California Senate Minority Leaders’s concerns about the Sanctuary State bill
In a letter to the Gov. Brown, Senate Minority Leader Bates expressed several concerns.
According to her, the legislation only creates unnecessary and confrontational relationship between the state and federal government. The legislation prohibits state law enforcement agencies from informing federal authorities about the pending release of certain wanted, undocumented criminals.
The Senate Republican Leader stated, “ This is completely undesirable” because it “allows criminals to continue persecuting our communities.”
Additionally, the Sanctuary State bill reduces public safety. Immigration authorities will be forced to continue conducting investigations and arrest in courts, churches, and schools.
Furthermore, Sen. Bates emphasized that it is the job of the federal government to enforce immigration laws.

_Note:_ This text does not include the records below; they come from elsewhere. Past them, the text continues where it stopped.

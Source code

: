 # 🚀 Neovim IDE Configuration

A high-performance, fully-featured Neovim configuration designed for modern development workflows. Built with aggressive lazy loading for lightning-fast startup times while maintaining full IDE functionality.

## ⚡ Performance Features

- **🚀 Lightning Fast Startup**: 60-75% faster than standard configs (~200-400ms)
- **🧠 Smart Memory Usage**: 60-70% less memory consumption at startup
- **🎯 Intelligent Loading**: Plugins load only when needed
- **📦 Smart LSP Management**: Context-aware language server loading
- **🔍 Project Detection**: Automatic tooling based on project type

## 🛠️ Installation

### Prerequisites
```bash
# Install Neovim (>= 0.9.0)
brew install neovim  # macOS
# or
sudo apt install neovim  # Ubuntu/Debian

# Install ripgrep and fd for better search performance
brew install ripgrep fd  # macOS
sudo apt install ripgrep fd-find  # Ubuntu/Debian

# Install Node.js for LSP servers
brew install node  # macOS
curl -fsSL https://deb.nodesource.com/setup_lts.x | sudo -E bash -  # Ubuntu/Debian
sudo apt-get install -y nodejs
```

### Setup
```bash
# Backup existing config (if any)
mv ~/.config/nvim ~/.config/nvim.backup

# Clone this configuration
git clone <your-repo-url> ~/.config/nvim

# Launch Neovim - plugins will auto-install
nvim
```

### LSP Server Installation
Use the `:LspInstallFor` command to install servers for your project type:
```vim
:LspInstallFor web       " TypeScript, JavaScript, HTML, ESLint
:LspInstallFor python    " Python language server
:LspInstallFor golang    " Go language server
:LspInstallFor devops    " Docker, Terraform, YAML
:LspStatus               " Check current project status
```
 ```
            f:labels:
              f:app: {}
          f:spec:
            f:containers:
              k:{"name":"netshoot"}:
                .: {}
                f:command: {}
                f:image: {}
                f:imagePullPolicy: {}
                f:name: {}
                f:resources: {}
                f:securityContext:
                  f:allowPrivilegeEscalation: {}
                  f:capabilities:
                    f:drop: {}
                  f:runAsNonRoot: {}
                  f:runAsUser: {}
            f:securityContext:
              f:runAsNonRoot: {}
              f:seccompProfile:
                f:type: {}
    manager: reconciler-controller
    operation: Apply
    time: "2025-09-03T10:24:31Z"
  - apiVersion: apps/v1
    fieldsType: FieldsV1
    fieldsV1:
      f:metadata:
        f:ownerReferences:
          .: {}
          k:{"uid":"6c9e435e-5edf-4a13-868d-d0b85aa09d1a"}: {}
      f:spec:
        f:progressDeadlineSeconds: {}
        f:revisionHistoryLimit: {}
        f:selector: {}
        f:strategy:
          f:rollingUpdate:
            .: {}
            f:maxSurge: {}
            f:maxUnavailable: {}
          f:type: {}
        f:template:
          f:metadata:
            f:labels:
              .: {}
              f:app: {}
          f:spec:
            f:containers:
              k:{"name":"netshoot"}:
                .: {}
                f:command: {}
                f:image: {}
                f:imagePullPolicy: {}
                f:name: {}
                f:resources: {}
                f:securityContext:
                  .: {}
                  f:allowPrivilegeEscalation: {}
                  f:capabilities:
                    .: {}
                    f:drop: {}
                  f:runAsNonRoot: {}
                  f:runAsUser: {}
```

Orange County Sheriffs continues to oppose the bill
On the other hand, Orange County Sheriff Sandra Hutchens also released a statement indicating her continued opposition to the bill.
According to her, the bill “continues to restrict the ability of local law enforcement” to communicate with federal authorities even with the amendments.
Currently, “local enforcement does not enforce immigration law and has no desire to engage in such activity,” said Hutchens.
California must maintain the ability to cooperate with all levels of law enforcement to remove violent criminals, she added.